LindsayHill commented 6 years ago

Below is user feedback via Slack. Posting it here so it doesn't get lost with Slack message rollover

StackStorm's New Workflows

Unit Testing

Currently, in my opinion, the biggest downfall of Mistral is the lack of unit testing around workflows. Without unit testing we're relying on smoke testing to ensure these workflows behave properly (not very effective or maintainable).

Things we would like to test in a workflow include:

Task execution yes/no
Task execution order
Error handling
Publish expressions (Jinja, YAQL)
Transition expressions (Jinja, YAQL)
Workflow inputs and outputs

I think this would require some sort of ability to mock action output so that these things can be tested.

Publish and reuse in same task

Currently, in Mistral, all of the publish and publish-on-error statements occur in bulk meaning i can't reuse one of the variables published in the current task until the next task is executed.

Example:

task1:
  action: core.local
  input:
    cmd: "echo hello"
  publish:
    output: "{{ task('task1').result.stdout }}"
    # this errors out because output isn't available in the contex yet
    hello_world: "{{ _.output + ' world' }}"

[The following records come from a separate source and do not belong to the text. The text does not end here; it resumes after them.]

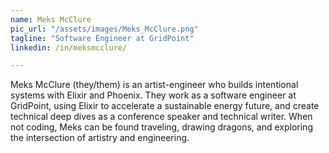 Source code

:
 ```yaml
---
name: Meks McClure
pic_url: "/assets/images/Meks_McClure.png"
tagline: "Software Engineer at GridPoint"
linkedin: /in/meksmcclure/

---
```

Meks McClure (they/them) is an artist-engineer who builds intentional systems with Elixir and Phoenix. They work as a software engineer at GridPoint, using Elixir to accelerate a sustainable energy future, and create technical deep dives as a conference speaker and technical writer. When not coding, Meks can be found traveling, drawing dragons, and exploring the intersection of artistry and engineering.
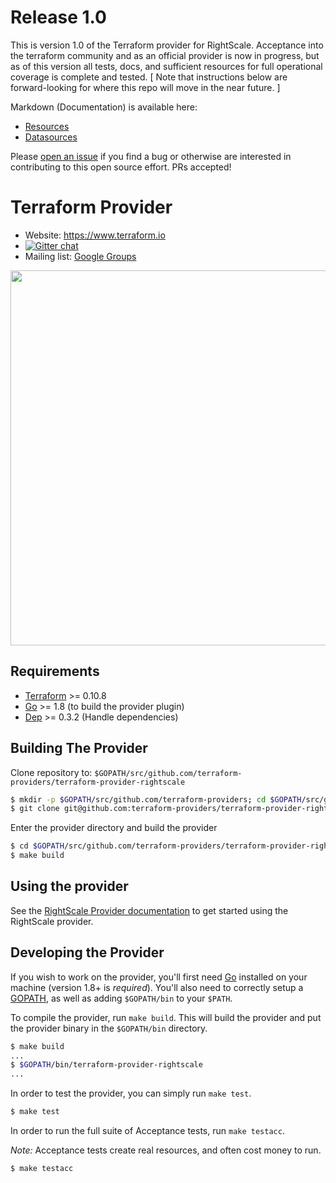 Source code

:Release 1.0
==================

This is version 1.0 of the Terraform provider for RightScale.  Acceptance into the terraform community and as an official provider is now in progress, but as of this version all tests, docs, and sufficient resources for full operational coverage is complete and tested. [ Note that instructions below are forward-looking for where this repo will move in the near future. ]

Markdown (Documentation) is available here:
- [Resources](https://github.com/rightscale/terraform-provider-rightscale/tree/master/website/docs/r)
- [Datasources](https://github.com/rightscale/terraform-provider-rightscale/tree/master/website/docs/d)

Please [open an issue](https://github.com/rightscale/terraform-provider-rightscale/issues/new) if you find a bug or otherwise are interested in contributing to this open source effort.  PRs accepted! 

Terraform Provider
==================

- Website: https://www.terraform.io
- [![Gitter chat](https://badges.gitter.im/hashicorp-terraform/Lobby.png)](https://gitter.im/hashicorp-terraform/Lobby)
- Mailing list: [Google Groups](http://groups.google.com/group/terraform-tool)

<img src="https://cdn.rawgit.com/hashicorp/terraform-website/master/content/source/assets/images/logo-hashicorp.svg" width="600px">

Requirements
------------

- [Terraform](https://www.terraform.io/downloads.html) >= 0.10.8
- [Go](https://golang.org/doc/install) >= 1.8 (to build the provider plugin)
- [Dep](https://github.com/golang/dep) >= 0.3.2 (Handle dependencies)

Building The Provider
---------------------

Clone repository to: `$GOPATH/src/github.com/terraform-providers/terraform-provider-rightscale`

```sh
$ mkdir -p $GOPATH/src/github.com/terraform-providers; cd $GOPATH/src/github.com/terraform-providers
$ git clone git@github.com:terraform-providers/terraform-provider-rightscale
```

Enter the provider directory and build the provider

```sh
$ cd $GOPATH/src/github.com/terraform-providers/terraform-provider-rightscale
$ make build
```

Using the provider
----------------------

See the [RightScale Provider documentation](https://www.terraform.io/docs/providers/rightscale/index.html) to get started using the RightScale provider.

Developing the Provider
---------------------------

If you wish to work on the provider, you'll first need [Go](http://www.golang.org) installed on your machine (version 1.8+ is *required*). You'll also need to correctly setup a [GOPATH](http://golang.org/doc/code.html#GOPATH), as well as adding `$GOPATH/bin` to your `$PATH`.

To compile the provider, run `make build`. This will build the provider and put the provider binary in the `$GOPATH/bin` directory.

```sh
$ make build
...
$ $GOPATH/bin/terraform-provider-rightscale
...
```

In order to test the provider, you can simply run `make test`.

```sh
$ make test
```

In order to run the full suite of Acceptance tests, run `make testacc`.

*Note:* Acceptance tests create real resources, and often cost money to run.

```sh
$ make testacc
```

Maybe converting the publish statement to an array would make it easier to execute in sequence?

task1:
  action: core.local
  input:
    cmd: "echo hello"
  publish:
    - output: "{{ task('task1').result.stdout }}"
    # output should now be available in the current context, so the following 
    # should work
    - hello_world: "{{ _.output + ' world' }}"

When condition on a task level

Sometimes it's necessary to skip a task given a condition. Currently we have to work around this by adding this "skip" condition into every on-success statement in the workflow that may call our task. This is a maintenance burdem.

Ansible example:

- name: install stackstorm pack
  shell:
    cmd: "st2 pack install {{ st2_pack }}"
  when: st2_pack is defined

Mistral example (current implementation):

input:
  - servicenow_provision_id: null

task_1:
  action: std.noop
  publish:
    last_task: "task_1"
  on-success:
    - task_servicenow_update: "{{ _.servicenow_provision_id }}"
    - task_2

task_2:
  action: std.noop
  publish:
    last_task: "task_2"
  on-success:
    - task_servicenow_update: "{{ _.servicenow_provision_id }}"

task_servicenow_update:
  action: encore_servicenow.provision_state_update
  input:
    provision_id: "{{ _.servicenow_provision_id }}"
    current_state: "{{ _.last_task }}"

Mistral example using a when condition on task_servicenow_update task:

input:
  - servicenow_provision_id: null

task_1:
  action: std.noop
  publish:
    last_task: "task_1"
  on-success:
    - task_servicenow_update
    - task_2

task_2:
  action: std.noop
  publish:
    last_task: "task_2"
  on-success:
    - task_servicenow_update

task_servicenow_update:
  action: encore_servicenow.provision_state_update
  when: "{{ _.servicenow_provision_id }}"
  input:
    provision_id: "{{ _.servicenow_provision_id }}"
    current_state: "{{ _.last_task }}"

"Main" task / entry-point

There are many occasions on Slack where users of Mistral are confused by its default execution behavior. People usually forget to tie tasks together with explicit on-success, on-error, or on-complete statements, causing tasks to be run in parallel resulting in odd and unpredictable behaviors.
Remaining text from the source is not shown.